Previous studies evaluated conidial viability after recovery from lysed macrophages by cytofluorometric quantification of fluorescein isothiocyanate-labeled, PI-positive conidia (8). These methods relied on either streptolysin O or freezing-thawing to lyse macrophages (4). We were unable to efficiently lyse THP-1 cells using streptolysin O. Freeze-thawing resulted in lysis of >80% of THP-1 cells, with control experiments documenting minimal (<10%) killing of A. fumigatus conidia (data not shown). Initial experiments performed to measure macrophage killing thus incorporated freeze-thaw lysis and PI staining. As shown in Fig. 2, this method allowed for identification of a PI-positive population, and the proportion increased in a population of heat-killed cells. However, a significant proportion of live conidia appeared PI positive.

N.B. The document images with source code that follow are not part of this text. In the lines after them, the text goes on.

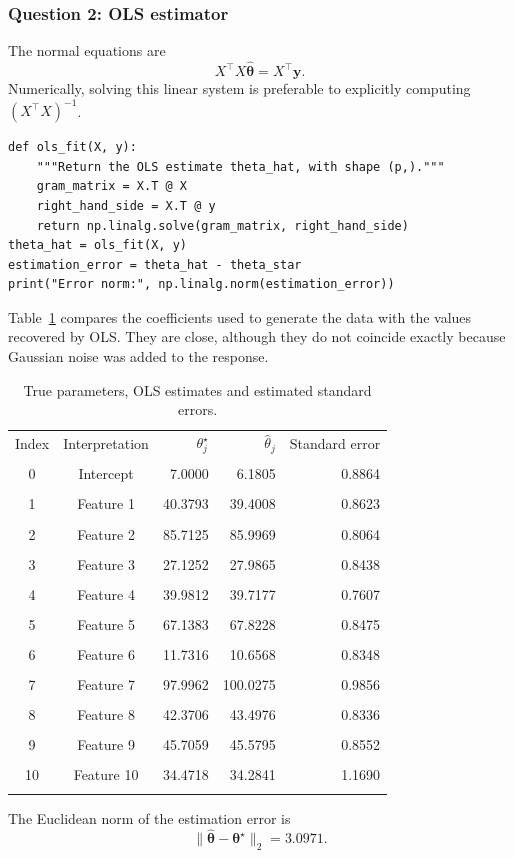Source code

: \documentclass[11pt,a4paper]{article}
\newcommand{\thetahat}{\widehat{\bm\theta}}
\begin{document}
\subsubsection{Question 2: OLS estimator}
The normal equations are
\[
    X^\top X\thetahat=X^\top\bm y.
\]
Numerically, solving this linear system is preferable to explicitly computing
$(X^\top X)^{-1}$.
\begin{lstlisting}[caption={OLS implementation based on the normal equations.}]
def ols_fit(X, y):
    """Return the OLS estimate theta_hat, with shape (p,)."""
    gram_matrix = X.T @ X
    right_hand_side = X.T @ y
    return np.linalg.solve(gram_matrix, right_hand_side)
theta_hat = ols_fit(X, y)
estimation_error = theta_hat - theta_star
print("Error norm:", np.linalg.norm(estimation_error))
\end{lstlisting}
Table~\ref{tab:coefficients} compares the coefficients used to generate the
data with the values recovered by OLS. They are close, although they do not
coincide exactly because Gaussian noise was added to the response.
\begin{table}[H]
    \centering
    \caption{True parameters, OLS estimates and estimated standard errors.}
    \label{tab:coefficients}
    \small
    \renewcommand{\arraystretch}{1.08}
    \begin{tabular}{ccrrr}
        \toprule
        Index & Interpretation & $\theta_j^\star$ & $\widehat\theta_j$ & Standard error \\\\
        \midrule
        0  & Intercept & 7.0000  & 6.1805   & 0.8864 \\\\
        1  & Feature 1 & 40.3793 & 39.4008  & 0.8623 \\\\
        2  & Feature 2 & 85.7125 & 85.9969  & 0.8064 \\\\
        3  & Feature 3 & 27.1252 & 27.9865  & 0.8438 \\\\
        4  & Feature 4 & 39.9812 & 39.7177  & 0.7607 \\\\
        5  & Feature 5 & 67.1383 & 67.8228  & 0.8475 \\\\
        6  & Feature 6 & 11.7316 & 10.6568  & 0.8348 \\\\
        7  & Feature 7 & 97.9962 & 100.0275 & 0.9856 \\\\
        8  & Feature 8 & 42.3706 & 43.4976  & 0.8336 \\\\
        9  & Feature 9 & 45.7059 & 45.5795  & 0.8552 \\\\
        10 & Feature 10 & 34.4718 & 34.2841 & 1.1690 \\\\
        \bottomrule
    \end{tabular}
\end{table}
The Euclidean norm of the estimation error is
\[
    \|\thetahat-\bm\theta^\star\|_2=3.0971.
\]
\end{document}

As this occurred in cells with light scatter characteristics indicating significant size (outlined in Fig. 2b), in the absence of autofluorescence (Fig. 2a), it is likely that cell wall and membrane changes that occur during conidial maturation result in PI uptake. A second problem encountered with this method is a large amount background staining of macrophage cell debris (data not shown).

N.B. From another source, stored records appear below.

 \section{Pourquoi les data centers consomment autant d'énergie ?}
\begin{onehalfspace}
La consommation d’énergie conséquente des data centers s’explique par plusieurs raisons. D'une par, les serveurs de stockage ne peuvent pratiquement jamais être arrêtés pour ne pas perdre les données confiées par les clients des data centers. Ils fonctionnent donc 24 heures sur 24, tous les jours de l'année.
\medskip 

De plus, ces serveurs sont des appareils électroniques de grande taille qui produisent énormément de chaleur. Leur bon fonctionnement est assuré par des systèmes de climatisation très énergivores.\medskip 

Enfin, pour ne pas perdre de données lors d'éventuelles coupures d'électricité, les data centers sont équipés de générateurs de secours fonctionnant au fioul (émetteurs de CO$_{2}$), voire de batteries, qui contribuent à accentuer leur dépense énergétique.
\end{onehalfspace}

FIG. 2 — Forward scatter characteristics (FSC-H, y axis) are plotted against PI uptake (x axis) for live, naked *A. fumigatus* conidia (a); live, PI-exposed *A. fumigatus* conidia (b); and heat-killed, PI-exposed conidia (c). Large PI-positive cells within the live population are apparent (b) despite the absence of significant autofluorescence (a). Heat killing (verified using serial dilution plating) resulted in a high proportion of PI-positive cells (c).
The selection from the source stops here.